## RECORDS TO USE
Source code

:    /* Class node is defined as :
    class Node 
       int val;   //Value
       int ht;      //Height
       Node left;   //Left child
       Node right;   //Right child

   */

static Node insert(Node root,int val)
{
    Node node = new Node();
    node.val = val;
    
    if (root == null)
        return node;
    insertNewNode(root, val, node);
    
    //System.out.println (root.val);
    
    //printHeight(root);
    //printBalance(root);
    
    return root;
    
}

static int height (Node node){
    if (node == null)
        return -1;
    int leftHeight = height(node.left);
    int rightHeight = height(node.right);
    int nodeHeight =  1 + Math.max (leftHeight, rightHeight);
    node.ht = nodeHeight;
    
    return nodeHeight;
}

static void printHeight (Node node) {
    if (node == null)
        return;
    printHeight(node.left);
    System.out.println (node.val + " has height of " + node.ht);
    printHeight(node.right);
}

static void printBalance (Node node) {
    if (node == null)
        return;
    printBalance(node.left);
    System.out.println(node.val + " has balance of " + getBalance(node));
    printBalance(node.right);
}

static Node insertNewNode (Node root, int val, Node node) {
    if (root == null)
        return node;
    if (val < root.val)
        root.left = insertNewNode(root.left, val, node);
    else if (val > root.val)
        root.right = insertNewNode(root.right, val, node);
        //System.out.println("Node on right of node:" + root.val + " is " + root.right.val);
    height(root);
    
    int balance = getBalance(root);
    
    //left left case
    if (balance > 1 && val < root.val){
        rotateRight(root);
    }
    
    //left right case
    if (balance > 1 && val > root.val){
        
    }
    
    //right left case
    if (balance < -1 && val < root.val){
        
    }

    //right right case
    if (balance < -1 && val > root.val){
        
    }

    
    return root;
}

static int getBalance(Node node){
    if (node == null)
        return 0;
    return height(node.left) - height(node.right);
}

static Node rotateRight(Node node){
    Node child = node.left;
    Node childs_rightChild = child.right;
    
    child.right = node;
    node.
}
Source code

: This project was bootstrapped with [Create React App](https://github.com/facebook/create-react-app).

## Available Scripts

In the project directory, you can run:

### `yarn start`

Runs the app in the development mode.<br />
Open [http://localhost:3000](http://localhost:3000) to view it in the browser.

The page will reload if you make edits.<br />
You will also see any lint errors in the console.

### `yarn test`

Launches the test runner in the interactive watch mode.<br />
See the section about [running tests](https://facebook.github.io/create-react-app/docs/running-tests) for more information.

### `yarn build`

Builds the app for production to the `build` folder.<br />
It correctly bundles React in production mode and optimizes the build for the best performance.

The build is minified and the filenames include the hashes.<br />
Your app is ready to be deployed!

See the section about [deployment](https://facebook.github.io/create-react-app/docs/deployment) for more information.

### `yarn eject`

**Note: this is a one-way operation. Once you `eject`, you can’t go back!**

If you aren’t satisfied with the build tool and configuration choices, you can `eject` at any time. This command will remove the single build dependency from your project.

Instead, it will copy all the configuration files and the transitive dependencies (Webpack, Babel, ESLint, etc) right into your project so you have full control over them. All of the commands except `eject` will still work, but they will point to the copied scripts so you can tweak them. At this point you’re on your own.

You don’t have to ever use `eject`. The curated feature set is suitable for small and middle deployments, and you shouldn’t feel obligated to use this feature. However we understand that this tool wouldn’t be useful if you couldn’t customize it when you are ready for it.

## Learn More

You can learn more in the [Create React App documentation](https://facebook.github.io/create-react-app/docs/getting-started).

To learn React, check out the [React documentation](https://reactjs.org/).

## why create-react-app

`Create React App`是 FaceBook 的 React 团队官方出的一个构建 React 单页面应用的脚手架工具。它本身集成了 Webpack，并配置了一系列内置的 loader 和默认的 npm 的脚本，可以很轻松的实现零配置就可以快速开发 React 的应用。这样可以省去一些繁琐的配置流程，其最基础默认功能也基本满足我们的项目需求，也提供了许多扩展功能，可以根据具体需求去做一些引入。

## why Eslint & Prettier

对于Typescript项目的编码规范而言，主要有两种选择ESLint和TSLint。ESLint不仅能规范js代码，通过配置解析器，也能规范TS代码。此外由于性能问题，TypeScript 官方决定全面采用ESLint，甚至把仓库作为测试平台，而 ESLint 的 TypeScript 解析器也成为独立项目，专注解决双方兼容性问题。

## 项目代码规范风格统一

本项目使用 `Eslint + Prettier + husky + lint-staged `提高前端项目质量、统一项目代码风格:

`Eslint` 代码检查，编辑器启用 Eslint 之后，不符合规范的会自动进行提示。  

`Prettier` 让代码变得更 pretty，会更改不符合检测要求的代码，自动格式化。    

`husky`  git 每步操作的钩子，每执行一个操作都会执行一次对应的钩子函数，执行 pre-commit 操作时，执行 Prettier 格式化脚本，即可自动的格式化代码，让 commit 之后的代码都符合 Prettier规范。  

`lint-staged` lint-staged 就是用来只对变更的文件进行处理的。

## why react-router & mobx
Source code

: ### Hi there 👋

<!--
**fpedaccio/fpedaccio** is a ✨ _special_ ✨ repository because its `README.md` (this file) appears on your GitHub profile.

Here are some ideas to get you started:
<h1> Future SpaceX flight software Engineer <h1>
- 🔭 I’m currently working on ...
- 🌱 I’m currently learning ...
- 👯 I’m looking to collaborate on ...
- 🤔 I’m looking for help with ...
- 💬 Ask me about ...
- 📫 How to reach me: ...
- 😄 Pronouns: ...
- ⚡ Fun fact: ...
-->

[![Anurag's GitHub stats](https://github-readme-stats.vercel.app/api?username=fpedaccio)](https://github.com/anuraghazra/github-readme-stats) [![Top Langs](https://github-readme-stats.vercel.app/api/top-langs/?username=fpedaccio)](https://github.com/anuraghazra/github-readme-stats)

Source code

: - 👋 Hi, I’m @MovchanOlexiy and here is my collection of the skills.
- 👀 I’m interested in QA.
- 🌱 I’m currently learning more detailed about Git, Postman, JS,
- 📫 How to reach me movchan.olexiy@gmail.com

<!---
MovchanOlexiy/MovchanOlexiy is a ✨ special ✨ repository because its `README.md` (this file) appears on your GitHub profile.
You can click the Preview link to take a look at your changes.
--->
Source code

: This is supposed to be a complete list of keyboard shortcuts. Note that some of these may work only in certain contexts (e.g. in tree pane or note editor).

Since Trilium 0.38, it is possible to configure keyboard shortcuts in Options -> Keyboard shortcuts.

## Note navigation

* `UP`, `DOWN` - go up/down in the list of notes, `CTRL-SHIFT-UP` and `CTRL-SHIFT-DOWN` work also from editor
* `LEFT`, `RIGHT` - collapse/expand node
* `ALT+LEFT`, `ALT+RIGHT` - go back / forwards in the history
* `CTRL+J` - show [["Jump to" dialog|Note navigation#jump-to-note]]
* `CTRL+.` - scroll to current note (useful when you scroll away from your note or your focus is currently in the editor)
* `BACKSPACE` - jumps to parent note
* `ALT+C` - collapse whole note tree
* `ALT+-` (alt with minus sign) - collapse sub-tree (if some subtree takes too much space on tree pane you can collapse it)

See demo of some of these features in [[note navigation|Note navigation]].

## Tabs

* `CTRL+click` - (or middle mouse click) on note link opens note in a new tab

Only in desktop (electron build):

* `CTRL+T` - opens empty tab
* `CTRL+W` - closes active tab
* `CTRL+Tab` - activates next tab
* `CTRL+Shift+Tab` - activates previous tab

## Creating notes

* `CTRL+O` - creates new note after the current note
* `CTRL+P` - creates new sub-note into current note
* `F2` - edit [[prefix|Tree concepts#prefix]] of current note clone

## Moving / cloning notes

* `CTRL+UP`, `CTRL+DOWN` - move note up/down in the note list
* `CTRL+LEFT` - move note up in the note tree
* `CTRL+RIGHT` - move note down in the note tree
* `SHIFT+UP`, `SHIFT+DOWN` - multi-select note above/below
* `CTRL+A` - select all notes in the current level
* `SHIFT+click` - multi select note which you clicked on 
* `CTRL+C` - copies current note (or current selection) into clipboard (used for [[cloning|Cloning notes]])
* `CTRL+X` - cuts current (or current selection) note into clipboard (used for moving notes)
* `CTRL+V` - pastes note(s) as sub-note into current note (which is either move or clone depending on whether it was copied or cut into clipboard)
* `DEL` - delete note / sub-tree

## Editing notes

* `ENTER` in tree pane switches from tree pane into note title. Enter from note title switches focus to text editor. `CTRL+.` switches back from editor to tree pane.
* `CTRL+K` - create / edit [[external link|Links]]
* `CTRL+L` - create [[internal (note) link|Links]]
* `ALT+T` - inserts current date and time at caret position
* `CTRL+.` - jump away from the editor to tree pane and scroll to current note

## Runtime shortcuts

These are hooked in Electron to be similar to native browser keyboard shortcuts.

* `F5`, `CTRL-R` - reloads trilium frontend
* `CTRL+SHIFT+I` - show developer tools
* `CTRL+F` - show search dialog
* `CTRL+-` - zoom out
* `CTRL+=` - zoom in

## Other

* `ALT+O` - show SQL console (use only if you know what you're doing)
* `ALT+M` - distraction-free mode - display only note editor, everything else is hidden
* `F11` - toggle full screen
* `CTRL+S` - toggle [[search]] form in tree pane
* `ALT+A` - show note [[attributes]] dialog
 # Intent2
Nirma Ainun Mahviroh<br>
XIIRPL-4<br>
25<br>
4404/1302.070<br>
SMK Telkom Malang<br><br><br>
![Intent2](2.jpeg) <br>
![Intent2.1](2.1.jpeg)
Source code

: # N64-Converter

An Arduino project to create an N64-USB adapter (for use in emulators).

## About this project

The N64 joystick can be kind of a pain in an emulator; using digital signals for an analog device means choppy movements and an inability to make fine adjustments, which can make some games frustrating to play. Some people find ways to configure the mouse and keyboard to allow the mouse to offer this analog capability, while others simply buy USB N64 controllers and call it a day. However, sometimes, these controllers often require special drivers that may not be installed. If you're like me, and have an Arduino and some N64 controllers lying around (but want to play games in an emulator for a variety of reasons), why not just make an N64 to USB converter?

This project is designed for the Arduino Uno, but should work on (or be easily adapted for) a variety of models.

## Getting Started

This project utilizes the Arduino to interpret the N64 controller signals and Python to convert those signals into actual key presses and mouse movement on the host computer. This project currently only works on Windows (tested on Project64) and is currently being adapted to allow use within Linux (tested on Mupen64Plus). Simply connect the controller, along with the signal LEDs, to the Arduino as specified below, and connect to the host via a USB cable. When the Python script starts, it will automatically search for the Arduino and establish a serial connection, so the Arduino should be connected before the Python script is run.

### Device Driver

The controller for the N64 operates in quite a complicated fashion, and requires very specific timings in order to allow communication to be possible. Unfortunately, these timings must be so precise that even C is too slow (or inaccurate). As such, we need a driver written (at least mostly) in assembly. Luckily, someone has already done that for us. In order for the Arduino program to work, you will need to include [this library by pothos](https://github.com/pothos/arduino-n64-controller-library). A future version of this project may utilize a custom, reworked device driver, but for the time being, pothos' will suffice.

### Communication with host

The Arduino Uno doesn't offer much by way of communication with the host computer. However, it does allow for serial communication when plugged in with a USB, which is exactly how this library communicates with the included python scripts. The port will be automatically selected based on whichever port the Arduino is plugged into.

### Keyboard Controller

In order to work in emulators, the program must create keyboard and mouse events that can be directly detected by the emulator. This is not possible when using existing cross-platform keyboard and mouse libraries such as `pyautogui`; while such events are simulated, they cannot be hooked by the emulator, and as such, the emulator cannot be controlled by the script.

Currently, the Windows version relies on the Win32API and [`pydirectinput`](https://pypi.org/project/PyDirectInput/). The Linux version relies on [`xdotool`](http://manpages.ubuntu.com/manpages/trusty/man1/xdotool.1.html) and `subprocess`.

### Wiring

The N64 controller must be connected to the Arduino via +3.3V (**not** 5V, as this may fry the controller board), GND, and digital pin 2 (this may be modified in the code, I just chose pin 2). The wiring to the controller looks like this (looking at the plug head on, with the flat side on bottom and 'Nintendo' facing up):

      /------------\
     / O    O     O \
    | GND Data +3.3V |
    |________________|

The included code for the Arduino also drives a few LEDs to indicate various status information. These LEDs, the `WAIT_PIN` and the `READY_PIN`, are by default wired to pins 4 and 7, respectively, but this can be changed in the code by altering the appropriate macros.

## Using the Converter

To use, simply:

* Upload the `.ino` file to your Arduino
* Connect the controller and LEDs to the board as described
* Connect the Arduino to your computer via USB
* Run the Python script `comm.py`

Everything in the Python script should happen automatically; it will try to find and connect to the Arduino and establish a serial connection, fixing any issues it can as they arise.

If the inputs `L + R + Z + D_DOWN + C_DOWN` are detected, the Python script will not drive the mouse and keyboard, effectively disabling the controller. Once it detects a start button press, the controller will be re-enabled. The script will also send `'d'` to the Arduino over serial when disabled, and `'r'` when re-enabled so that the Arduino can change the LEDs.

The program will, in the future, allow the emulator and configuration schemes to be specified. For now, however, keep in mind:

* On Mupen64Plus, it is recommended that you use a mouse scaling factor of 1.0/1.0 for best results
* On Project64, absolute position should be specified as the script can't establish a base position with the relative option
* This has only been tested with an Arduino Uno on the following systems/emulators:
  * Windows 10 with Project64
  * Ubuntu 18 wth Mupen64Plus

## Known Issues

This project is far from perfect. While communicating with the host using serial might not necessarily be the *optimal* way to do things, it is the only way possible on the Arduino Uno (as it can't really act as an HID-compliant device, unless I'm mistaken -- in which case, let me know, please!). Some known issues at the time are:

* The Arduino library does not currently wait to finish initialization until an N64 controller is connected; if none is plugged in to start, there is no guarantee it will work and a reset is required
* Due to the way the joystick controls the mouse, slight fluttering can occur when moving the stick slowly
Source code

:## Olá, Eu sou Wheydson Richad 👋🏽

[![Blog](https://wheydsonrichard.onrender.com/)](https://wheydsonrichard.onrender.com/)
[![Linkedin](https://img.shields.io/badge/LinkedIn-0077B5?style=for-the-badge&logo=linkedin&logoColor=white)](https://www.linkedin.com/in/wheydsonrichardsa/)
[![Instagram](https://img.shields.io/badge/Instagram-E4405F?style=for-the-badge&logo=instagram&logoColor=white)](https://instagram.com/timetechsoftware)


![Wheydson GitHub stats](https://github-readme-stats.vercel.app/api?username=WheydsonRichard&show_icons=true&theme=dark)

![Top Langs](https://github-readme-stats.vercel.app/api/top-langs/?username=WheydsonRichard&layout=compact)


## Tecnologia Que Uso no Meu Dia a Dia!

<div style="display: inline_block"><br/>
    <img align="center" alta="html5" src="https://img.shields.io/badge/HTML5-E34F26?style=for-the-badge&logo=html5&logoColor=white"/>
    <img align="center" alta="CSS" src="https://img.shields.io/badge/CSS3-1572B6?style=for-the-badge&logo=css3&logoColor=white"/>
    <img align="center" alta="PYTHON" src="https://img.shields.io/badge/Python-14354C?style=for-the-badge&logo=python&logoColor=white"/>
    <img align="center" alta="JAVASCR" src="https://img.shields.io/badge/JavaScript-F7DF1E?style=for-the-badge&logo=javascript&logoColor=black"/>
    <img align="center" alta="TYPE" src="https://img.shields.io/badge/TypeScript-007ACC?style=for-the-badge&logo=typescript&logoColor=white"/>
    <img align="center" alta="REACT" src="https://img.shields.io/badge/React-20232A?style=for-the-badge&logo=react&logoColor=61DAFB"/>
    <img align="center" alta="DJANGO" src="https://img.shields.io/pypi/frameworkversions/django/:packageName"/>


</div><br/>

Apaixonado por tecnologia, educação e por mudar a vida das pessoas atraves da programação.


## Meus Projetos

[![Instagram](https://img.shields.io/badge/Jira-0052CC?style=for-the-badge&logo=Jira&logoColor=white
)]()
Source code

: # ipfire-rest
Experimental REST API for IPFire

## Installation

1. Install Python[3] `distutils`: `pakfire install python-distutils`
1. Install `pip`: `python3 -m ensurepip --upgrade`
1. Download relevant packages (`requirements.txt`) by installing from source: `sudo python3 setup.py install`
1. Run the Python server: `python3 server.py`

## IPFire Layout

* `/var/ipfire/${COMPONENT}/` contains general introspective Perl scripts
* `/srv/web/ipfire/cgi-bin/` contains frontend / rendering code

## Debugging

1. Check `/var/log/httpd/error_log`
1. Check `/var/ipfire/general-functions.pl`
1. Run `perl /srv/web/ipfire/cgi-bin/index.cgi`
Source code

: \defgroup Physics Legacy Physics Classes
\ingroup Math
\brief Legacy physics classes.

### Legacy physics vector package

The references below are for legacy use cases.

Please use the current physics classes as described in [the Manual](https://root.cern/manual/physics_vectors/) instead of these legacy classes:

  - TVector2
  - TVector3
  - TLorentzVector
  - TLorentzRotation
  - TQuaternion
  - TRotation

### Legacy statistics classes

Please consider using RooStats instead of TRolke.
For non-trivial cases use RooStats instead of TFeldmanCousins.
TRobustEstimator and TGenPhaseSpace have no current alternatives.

## TASK
Looking at the entries above, can you reproduce exactly the lines from the one that holds "static int getBalance(Node" through the one that holds "If you aren’t", and only those?

## EXERCISE OUTPUT
static int getBalance(Node node){
    if (node == null)
        return 0;
    return height(node.left) - height(node.right);
}

static Node rotateRight(Node node){
    Node child = node.left;
    Node childs_rightChild = child.right;
    
    child.right = node;
    node.
}
Source code

: This project was bootstrapped with [Create React App](https://github.com/facebook/create-react-app).

## Available Scripts

In the project directory, you can run:

### `yarn start`

Runs the app in the development mode.<br />
Open [http://localhost:3000](http://localhost:3000) to view it in the browser.

The page will reload if you make edits.<br />
You will also see any lint errors in the console.

### `yarn test`

Launches the test runner in the interactive watch mode.<br />
See the section about [running tests](https://facebook.github.io/create-react-app/docs/running-tests) for more information.

### `yarn build`

Builds the app for production to the `build` folder.<br />
It correctly bundles React in production mode and optimizes the build for the best performance.

The build is minified and the filenames include the hashes.<br />
Your app is ready to be deployed!

See the section about [deployment](https://facebook.github.io/create-react-app/docs/deployment) for more information.

### `yarn eject`

**Note: this is a one-way operation. Once you `eject`, you can’t go back!**

If you aren’t satisfied with the build tool and configuration choices, you can `eject` at any time. This command will remove the single build dependency from your project.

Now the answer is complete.